Return every line of the records, exact and in full, until you have returned the line with "Kalenjin belongs to", and include none of the pictures.

────────

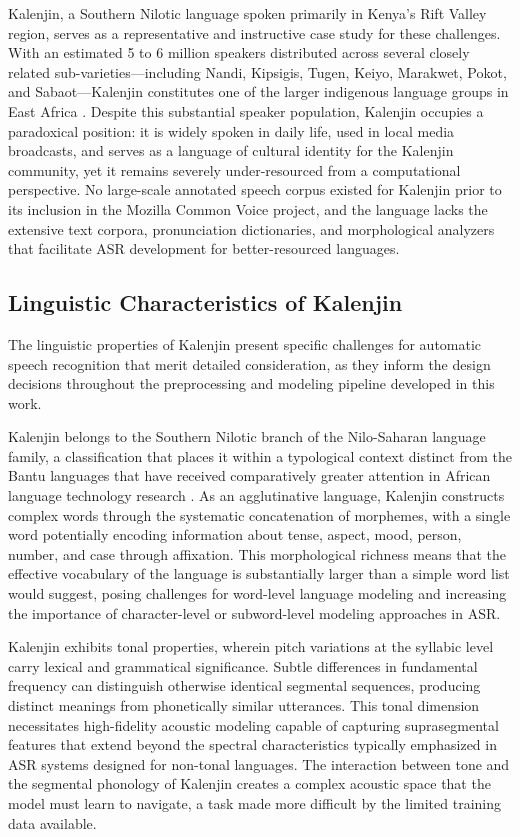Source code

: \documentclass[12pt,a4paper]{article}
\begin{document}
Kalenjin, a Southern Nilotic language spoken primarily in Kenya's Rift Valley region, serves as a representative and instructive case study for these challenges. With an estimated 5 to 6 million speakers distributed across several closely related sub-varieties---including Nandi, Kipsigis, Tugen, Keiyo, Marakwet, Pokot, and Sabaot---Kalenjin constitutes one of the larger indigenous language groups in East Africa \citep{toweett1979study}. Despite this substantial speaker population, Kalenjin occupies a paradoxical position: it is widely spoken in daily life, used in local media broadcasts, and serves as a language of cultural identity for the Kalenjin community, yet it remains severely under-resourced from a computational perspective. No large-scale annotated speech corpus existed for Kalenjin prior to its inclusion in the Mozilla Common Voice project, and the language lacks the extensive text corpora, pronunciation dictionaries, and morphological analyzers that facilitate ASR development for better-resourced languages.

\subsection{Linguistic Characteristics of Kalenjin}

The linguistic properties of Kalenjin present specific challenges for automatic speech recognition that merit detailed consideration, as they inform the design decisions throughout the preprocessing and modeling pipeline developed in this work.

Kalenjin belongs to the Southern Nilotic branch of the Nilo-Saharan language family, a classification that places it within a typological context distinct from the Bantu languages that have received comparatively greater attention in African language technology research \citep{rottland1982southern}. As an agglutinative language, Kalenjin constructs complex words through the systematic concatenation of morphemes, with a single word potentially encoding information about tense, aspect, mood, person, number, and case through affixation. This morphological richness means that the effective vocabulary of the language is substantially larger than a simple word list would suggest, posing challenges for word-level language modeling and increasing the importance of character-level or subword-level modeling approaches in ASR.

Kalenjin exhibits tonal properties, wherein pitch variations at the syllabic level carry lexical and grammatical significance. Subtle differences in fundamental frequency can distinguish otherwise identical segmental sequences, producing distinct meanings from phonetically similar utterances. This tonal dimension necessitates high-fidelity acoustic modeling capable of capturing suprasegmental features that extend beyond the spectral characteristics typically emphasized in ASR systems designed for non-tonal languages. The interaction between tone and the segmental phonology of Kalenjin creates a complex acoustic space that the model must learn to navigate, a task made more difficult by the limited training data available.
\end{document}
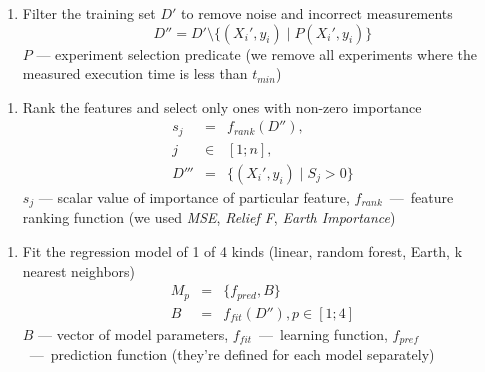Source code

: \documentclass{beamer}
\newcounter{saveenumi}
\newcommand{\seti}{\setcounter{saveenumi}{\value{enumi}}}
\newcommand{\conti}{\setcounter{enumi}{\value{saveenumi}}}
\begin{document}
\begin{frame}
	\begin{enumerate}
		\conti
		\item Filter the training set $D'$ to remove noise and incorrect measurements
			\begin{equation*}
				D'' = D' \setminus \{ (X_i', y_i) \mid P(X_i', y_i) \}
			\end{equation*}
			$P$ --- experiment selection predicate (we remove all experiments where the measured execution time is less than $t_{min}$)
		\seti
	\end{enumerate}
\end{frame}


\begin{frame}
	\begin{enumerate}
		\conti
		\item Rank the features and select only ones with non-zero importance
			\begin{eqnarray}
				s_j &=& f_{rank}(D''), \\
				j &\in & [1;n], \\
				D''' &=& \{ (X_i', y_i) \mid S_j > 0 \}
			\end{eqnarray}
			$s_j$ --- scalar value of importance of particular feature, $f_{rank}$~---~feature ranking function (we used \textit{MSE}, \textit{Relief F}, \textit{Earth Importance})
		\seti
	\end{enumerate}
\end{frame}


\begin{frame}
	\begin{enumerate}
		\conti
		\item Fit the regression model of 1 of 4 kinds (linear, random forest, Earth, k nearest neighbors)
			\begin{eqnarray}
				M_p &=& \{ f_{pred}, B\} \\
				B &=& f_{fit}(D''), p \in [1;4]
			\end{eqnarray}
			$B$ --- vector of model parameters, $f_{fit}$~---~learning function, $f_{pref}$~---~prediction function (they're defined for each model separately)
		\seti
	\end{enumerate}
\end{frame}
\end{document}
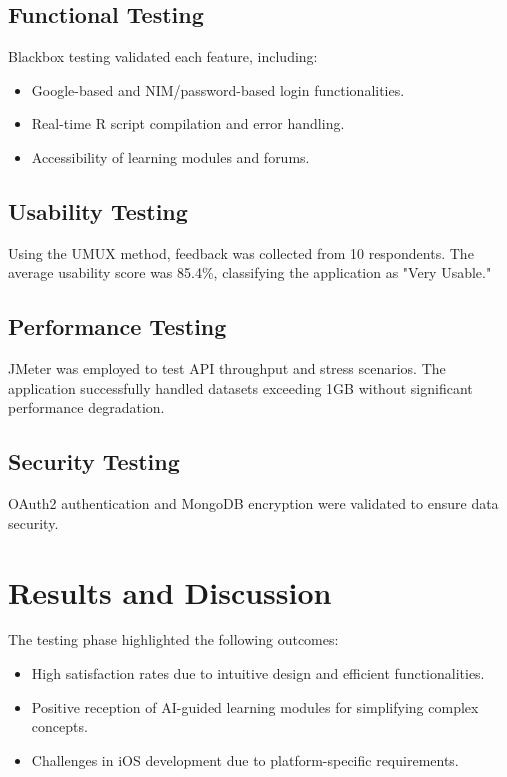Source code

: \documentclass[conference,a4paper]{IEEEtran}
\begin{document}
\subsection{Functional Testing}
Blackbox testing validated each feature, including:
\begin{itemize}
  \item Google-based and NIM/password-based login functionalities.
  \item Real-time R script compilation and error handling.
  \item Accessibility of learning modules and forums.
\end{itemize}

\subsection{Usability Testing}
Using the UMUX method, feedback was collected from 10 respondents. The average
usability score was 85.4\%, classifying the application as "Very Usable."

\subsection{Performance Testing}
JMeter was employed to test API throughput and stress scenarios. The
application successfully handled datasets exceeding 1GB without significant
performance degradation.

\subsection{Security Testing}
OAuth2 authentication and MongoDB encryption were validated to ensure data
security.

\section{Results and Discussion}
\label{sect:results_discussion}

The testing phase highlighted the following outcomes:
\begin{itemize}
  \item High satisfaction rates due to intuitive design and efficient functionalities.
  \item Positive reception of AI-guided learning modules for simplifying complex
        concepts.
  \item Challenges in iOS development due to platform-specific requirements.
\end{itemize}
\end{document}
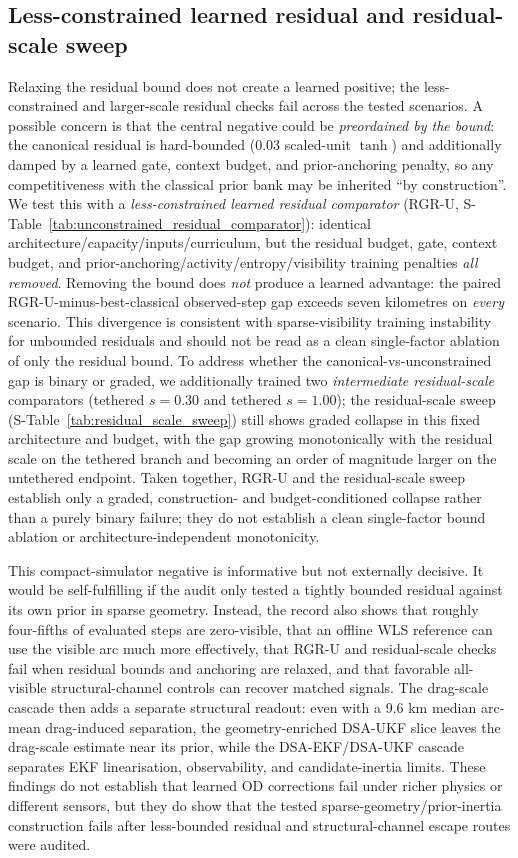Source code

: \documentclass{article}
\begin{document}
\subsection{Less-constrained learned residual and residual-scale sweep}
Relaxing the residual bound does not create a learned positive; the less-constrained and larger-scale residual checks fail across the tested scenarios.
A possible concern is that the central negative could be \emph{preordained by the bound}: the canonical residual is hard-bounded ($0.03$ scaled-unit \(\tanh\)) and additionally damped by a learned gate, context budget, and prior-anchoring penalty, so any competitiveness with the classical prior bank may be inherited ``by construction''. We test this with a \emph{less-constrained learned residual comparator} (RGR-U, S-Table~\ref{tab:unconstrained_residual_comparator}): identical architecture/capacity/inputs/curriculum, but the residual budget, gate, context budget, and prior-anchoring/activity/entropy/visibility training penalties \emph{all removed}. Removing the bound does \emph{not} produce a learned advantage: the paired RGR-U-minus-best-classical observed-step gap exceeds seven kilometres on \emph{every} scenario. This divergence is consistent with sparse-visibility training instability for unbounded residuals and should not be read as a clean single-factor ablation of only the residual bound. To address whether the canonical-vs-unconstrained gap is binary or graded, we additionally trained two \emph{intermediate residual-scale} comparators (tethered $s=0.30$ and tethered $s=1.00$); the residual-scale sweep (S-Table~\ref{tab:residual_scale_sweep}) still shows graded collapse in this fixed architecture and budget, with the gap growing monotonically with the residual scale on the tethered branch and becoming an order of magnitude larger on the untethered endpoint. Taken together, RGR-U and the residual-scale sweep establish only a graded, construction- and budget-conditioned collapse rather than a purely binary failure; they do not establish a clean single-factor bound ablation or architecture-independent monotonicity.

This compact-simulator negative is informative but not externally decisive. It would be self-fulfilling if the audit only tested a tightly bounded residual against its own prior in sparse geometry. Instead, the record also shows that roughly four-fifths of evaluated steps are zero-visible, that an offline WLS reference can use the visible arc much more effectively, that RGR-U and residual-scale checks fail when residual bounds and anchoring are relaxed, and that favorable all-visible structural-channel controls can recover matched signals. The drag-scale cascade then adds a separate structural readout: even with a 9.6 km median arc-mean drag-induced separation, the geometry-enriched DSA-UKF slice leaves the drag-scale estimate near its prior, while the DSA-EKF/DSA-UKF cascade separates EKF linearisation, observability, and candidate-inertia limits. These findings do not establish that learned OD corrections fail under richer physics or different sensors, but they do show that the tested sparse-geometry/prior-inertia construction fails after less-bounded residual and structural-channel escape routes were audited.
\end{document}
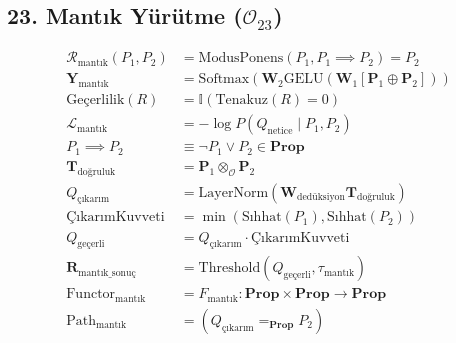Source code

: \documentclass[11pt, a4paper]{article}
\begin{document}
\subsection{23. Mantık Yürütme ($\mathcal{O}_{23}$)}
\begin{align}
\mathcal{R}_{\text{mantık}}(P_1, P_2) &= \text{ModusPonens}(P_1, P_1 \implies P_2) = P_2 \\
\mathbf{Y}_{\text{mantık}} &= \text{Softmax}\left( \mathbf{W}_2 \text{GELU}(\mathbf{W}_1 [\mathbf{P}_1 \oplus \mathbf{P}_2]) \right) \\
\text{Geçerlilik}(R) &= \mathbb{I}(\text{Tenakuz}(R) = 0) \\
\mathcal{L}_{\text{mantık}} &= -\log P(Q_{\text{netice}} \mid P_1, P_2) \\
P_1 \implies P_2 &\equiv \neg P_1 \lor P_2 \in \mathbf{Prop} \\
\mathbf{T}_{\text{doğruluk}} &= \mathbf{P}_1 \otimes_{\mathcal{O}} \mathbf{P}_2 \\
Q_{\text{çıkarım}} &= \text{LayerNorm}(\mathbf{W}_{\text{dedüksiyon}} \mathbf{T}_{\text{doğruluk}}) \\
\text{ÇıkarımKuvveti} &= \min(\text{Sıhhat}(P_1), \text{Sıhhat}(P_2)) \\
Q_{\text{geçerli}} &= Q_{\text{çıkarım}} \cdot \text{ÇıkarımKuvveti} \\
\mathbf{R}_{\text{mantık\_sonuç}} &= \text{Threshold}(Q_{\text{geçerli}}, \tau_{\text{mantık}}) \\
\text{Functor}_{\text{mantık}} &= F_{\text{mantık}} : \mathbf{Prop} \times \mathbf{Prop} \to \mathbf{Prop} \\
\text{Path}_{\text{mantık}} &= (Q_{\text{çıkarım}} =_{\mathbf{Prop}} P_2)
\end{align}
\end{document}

────────

**Exercise result**
Source code

: \documentclass[12pt,a4paper]{article}
\begin{document}
Kalenjin, a Southern Nilotic language spoken primarily in Kenya's Rift Valley region, serves as a representative and instructive case study for these challenges. With an estimated 5 to 6 million speakers distributed across several closely related sub-varieties---including Nandi, Kipsigis, Tugen, Keiyo, Marakwet, Pokot, and Sabaot---Kalenjin constitutes one of the larger indigenous language groups in East Africa \citep{toweett1979study}. Despite this substantial speaker population, Kalenjin occupies a paradoxical position: it is widely spoken in daily life, used in local media broadcasts, and serves as a language of cultural identity for the Kalenjin community, yet it remains severely under-resourced from a computational perspective. No large-scale annotated speech corpus existed for Kalenjin prior to its inclusion in the Mozilla Common Voice project, and the language lacks the extensive text corpora, pronunciation dictionaries, and morphological analyzers that facilitate ASR development for better-resourced languages.

\subsection{Linguistic Characteristics of Kalenjin}

The linguistic properties of Kalenjin present specific challenges for automatic speech recognition that merit detailed consideration, as they inform the design decisions throughout the preprocessing and modeling pipeline developed in this work.

Kalenjin belongs to the Southern Nilotic branch of the Nilo-Saharan language family, a classification that places it within a typological context distinct from the Bantu languages that have received comparatively greater attention in African language technology research \citep{rottland1982southern}. As an agglutinative language, Kalenjin constructs complex words through the systematic concatenation of morphemes, with a single word potentially encoding information about tense, aspect, mood, person, number, and case through affixation. This morphological richness means that the effective vocabulary of the language is substantially larger than a simple word list would suggest, posing challenges for word-level language modeling and increasing the importance of character-level or subword-level modeling approaches in ASR.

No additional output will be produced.